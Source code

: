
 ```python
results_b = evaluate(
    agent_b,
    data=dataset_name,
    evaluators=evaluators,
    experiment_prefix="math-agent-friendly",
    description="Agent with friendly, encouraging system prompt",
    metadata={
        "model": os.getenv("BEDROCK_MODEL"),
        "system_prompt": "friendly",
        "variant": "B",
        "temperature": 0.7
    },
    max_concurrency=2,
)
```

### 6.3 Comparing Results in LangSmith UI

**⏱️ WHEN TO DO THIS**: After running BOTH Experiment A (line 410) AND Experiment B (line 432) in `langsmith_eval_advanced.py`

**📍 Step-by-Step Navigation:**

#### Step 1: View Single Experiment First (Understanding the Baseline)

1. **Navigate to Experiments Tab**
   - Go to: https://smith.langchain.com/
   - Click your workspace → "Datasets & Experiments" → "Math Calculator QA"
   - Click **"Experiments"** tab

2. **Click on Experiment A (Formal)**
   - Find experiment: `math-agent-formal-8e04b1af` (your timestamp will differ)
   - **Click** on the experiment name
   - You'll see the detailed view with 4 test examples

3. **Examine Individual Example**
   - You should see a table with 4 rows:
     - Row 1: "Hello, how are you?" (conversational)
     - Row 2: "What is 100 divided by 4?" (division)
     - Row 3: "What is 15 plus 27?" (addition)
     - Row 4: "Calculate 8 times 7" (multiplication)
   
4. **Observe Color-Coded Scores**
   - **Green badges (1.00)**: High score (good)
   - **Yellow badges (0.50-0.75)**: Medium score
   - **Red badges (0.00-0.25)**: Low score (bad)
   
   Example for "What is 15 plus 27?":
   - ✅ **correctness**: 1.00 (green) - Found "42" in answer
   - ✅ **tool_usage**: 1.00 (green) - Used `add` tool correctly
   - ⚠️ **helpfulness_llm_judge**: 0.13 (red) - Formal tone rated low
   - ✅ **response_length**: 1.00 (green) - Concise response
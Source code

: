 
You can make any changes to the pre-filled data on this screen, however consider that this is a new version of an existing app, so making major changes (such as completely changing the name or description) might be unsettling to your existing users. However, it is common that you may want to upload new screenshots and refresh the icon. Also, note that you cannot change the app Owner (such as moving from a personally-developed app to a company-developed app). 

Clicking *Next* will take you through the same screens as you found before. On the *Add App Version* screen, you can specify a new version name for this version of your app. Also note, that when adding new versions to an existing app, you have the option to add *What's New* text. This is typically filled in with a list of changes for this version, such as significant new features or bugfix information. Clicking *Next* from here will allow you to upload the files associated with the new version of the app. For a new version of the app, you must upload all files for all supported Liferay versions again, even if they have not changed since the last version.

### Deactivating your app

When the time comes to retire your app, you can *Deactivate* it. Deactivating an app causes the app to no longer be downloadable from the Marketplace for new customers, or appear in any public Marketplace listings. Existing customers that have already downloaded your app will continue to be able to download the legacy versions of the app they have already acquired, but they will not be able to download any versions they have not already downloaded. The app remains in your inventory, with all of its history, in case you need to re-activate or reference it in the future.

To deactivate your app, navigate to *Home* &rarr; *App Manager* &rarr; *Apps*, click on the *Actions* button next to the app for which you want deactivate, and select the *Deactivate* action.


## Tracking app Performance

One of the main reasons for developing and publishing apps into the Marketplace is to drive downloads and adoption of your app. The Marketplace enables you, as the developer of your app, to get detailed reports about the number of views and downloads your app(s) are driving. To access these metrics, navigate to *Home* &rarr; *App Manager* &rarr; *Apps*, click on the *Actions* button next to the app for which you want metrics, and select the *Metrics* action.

----

== Work to be completed ==
The word to look for is "note"; copy out every line of the entries that holds it.

== Solution to this problem ==
You can make any changes to the pre-filled data on this screen, however consider that this is a new version of an existing app, so making major changes (such as completely changing the name or description) might be unsettling to your existing users. However, it is common that you may want to upload new screenshots and refresh the icon. Also, note that you cannot change the app Owner (such as moving from a personally-developed app to a company-developed app). 
Clicking *Next* will take you through the same screens as you found before. On the *Add App Version* screen, you can specify a new version name for this version of your app. Also note, that when adding new versions to an existing app, you have the option to add *What's New* text. This is typically filled in with a list of changes for this version, such as significant new features or bugfix information. Clicking *Next* from here will allow you to upload the files associated with the new version of the app. For a new version of the app, you must upload all files for all supported Liferay versions again, even if they have not changed since the last version.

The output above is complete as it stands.